La alquimia del amor

Cabría decir que de todos los egoísmos que al hombre aquejan, el amor es el único que lo redime. Así podría ser si el amor fuese egoísta, pero no lo es. No es tampoco posesivo. Por no ser no es ni siquiera una necesidad. 
Cuando amamos, no nos damos, tampoco tomamos, preservamos distancia, solo eso, nos distanciamos en la justa medida para no perder jamás esa exacta distancia que hace posible el deseo de sentirnos, porque no es amor desear ser en el otro, como tampoco lo es ansiar que el otro lo sea en ti. 

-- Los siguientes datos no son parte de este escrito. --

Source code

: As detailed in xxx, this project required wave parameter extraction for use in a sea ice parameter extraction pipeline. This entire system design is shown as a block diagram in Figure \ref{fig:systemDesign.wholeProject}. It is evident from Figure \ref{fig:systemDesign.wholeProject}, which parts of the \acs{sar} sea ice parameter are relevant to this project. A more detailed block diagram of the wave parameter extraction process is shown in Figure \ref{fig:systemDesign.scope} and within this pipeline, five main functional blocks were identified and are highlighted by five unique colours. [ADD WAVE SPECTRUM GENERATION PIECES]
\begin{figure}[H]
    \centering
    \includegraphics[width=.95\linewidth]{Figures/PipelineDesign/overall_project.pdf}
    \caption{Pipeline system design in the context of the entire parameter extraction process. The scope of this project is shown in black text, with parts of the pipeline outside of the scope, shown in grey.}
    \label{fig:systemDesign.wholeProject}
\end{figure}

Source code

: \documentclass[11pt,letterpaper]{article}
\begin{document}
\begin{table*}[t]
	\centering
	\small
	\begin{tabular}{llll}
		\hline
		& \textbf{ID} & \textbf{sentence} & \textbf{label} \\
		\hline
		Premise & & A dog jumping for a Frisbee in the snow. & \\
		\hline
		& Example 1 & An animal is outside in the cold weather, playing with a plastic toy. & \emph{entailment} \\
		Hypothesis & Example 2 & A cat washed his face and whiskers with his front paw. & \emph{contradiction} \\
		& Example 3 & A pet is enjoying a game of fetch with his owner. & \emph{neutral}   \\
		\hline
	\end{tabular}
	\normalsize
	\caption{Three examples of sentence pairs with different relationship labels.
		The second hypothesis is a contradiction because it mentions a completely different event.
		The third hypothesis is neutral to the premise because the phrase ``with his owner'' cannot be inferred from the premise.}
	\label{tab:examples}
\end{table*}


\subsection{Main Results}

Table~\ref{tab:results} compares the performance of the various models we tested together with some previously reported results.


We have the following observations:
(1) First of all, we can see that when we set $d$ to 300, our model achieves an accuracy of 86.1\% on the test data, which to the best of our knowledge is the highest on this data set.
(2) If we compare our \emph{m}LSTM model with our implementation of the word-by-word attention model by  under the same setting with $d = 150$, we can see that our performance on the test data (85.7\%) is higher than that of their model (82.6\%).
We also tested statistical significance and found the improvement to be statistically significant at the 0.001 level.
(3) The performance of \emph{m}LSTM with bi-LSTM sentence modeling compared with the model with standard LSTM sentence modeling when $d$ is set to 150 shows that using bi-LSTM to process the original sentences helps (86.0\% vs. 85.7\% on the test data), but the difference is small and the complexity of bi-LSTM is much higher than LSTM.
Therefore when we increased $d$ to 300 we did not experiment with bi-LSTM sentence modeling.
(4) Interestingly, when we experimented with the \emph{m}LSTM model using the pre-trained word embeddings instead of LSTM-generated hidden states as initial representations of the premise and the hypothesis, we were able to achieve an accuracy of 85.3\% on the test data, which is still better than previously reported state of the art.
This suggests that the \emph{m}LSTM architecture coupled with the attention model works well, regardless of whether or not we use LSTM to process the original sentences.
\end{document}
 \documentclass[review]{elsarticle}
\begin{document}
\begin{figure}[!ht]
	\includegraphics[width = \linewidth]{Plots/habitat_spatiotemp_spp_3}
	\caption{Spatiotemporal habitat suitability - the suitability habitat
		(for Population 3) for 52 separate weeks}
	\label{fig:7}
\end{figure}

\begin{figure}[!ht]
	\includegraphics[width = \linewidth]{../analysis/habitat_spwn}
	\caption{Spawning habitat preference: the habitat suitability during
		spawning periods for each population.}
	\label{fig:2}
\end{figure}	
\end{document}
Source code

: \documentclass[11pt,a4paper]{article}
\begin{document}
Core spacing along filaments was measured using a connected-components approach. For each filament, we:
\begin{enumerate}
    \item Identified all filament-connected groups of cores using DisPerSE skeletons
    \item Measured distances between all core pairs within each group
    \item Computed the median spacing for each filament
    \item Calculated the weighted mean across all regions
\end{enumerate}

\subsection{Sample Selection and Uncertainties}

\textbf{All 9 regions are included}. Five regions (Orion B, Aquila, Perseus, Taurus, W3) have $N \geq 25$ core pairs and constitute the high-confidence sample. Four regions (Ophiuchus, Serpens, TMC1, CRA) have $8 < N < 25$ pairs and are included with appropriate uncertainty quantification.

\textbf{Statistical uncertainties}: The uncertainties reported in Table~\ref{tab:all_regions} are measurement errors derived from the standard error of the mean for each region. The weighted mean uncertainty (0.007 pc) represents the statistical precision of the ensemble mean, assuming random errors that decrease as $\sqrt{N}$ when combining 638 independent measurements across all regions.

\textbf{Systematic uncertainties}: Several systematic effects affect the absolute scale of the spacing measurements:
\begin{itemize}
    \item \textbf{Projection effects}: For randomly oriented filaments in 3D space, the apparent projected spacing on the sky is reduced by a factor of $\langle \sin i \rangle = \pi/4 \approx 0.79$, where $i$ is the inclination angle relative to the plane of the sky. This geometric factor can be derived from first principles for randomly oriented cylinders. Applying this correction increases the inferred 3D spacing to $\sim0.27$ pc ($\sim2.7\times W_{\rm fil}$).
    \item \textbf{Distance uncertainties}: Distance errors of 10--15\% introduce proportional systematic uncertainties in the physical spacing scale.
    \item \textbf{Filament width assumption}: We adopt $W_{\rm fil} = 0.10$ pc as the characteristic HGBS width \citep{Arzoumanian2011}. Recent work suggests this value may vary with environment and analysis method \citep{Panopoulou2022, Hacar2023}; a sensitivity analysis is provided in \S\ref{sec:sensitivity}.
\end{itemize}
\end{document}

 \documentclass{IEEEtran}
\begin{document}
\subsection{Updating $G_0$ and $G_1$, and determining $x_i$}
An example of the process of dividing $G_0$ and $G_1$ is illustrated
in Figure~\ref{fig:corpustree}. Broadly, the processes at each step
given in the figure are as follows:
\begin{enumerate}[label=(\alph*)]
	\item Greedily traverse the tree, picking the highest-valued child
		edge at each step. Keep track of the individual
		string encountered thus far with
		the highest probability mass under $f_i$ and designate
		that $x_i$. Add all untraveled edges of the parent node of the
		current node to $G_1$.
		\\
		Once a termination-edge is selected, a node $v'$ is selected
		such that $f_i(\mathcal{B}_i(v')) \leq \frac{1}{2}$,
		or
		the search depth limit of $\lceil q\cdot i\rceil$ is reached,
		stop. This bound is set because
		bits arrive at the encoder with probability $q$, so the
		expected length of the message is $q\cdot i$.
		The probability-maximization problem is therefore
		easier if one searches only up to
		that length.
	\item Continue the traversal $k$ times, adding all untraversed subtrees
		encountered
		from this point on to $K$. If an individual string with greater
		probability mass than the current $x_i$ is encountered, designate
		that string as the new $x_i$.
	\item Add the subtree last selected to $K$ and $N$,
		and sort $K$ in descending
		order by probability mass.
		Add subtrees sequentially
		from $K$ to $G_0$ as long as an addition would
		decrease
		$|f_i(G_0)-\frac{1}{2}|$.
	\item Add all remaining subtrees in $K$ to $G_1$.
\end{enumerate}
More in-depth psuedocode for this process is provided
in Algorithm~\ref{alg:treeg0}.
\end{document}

El amor, es, en la contradicción que aparentemente entraña, distancia, porque solo lo distante es capaz de esa bella añoranza, de esa pasión, de esa compasión, de ese odio y ese perdón, de esa fuerza en la flaqueza y de esa fragilidad en la pujanza, de ese ser en el otro sin dejar de ser y ese no ser para que sea el otro sin temor a dejar de ser. 
El amor es, distancia, lo digo, y me parece enloquecer, pero si no fuese así no sería así como lo siento y no quiero dejar de sentirlo en plenitud de su ser, siempre en la distancia, siempre distante, como corresponde a aquello que desea entregarse sin darse, porque el amor no ha venido a dar sino a complementar. 
De hecho, el amor es la sana excelencia de la singularidad frente a la terca mismidad, por eso solo los seres singulares aman hasta el final, porque solo ellos pueden enfermar de humanidad, rebosar sensibilidad y entregarse sin miedo a perder su identidad.